Thirty-seven patients with pancreatic islet-cell tumors treated surgically between 1979 and 1990.

MAIN OUTCOME MEASURES

Success of preoperative localization studies, types of operations performed, and postoperative survival.

RESULTS

Preoperative computed tomography correctly localized the tumor in 20 of 34 patients (59%); angiography in 21 of 28 patients (75%), and the combination of computed tomography and angiography in 23 of 28 patients (82%). Benign islet-cell tumors were found in 19 patients, and malignant tumors in 18 patients. Twenty-four patients (65%) had functional tumors. The proportion of patients with nonfunctioning tumors increased from 0% before 1984, to 43% from 1985 to 1990. Surgical therapy was curative in 27 patients and palliative in 10. The most commonly performed operative procedures were tumor enucleation (11 patients [30%]), distal pancreatectomy (10 patients [27%]).
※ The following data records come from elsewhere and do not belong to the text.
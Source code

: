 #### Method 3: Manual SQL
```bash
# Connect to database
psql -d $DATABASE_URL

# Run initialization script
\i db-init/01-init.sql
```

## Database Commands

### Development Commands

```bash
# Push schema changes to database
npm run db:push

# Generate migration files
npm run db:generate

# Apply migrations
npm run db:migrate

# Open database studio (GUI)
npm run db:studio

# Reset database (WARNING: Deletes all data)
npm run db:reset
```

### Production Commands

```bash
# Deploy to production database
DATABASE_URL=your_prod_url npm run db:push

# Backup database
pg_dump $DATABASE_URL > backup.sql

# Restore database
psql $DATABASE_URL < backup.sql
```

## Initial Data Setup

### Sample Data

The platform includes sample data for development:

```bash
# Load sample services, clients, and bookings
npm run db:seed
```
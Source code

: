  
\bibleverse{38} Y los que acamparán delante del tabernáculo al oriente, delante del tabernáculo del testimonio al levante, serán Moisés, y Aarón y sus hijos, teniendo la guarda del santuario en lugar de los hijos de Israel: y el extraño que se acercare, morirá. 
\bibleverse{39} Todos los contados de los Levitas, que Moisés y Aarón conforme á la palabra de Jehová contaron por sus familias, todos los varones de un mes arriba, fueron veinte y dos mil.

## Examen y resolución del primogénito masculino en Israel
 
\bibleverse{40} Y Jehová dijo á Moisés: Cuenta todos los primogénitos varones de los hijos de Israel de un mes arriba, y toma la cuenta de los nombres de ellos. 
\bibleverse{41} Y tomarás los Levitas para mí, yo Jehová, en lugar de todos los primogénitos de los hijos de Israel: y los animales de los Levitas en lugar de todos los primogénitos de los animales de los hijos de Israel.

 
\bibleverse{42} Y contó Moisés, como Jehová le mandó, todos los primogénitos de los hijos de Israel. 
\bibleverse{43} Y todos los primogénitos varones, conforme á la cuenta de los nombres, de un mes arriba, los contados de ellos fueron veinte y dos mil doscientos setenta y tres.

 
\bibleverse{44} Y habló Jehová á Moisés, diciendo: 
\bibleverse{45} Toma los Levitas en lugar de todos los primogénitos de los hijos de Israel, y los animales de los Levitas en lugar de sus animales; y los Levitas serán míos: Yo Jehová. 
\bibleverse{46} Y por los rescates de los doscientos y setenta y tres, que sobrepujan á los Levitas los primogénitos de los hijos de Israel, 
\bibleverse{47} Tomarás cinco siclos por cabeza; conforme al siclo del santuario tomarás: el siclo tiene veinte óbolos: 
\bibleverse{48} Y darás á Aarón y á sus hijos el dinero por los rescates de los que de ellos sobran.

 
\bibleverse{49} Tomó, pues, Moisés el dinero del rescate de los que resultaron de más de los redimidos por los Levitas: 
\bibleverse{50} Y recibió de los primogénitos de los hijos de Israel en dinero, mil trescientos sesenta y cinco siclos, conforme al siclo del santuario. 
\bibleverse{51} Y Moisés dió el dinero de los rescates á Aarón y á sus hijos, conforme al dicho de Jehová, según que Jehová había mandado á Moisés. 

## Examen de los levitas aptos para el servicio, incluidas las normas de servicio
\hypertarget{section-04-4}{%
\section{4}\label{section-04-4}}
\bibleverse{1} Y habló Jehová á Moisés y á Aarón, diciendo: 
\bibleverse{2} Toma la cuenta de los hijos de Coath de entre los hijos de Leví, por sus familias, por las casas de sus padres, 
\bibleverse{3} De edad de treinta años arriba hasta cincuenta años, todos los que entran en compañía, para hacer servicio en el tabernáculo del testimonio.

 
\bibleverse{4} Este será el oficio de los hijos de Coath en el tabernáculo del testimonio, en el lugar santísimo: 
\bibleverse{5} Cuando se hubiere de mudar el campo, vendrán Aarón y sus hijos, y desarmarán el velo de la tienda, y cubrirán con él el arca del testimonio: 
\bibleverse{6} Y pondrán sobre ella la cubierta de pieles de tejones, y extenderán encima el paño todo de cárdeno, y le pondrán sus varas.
There was no operative mortality. The actuarial survival at 40 months was 100% in patients with benign tumors and significantly lower (66%) in patients with malignant tumors.

CONCLUSIONS

This experience from a single institution underscores the role of preoperative localization studies and appropriate surgical management of these rare tumors.

摘要

目的

回顾胰岛细胞瘤的外科治疗,重点关注术前定位、手术治疗及术后生存情况。

设计

对接受胰岛细胞瘤手术治疗的患者进行连续病例系列研究。

地点

约翰霍普金斯医院,位于马里兰州巴尔的摩的一家大型教学医院,同时作为一级和三级护理中心。

患者

1979年至1990年间接受胰岛细胞瘤手术治疗的37例患者。

主要观察指标

术前定位研究的成功率、所施行的手术类型及术后生存率。

结果

术前计算机断层扫描(CT)在34例患者中的20例(59%)正确定位了肿瘤;血管造影在28例患者中的21例(75%)正确定位,CT与血管造影联合检查在28例患者中的23例(82%)正确定位。19例患者为良性胰岛细胞瘤,18例为恶性肿瘤。24例患者(65%)为功能性肿瘤。无功能肿瘤患者的比例从1984年前的0%增至1985年至1990年的43%。手术治疗治愈27例,姑息治疗10例。最常施行的手术方式为肿瘤剜除术(11例患者[30%])、胰体尾切除术(10例患者[27%])。无手术死亡病例。良性肿瘤患者40个月时的精算生存率为100%,恶性肿瘤患者则显著较低(66%)。

结论

来自单一机构的这一经验强调了术前定位研究及对这些罕见肿瘤进行适当外科治疗的作用。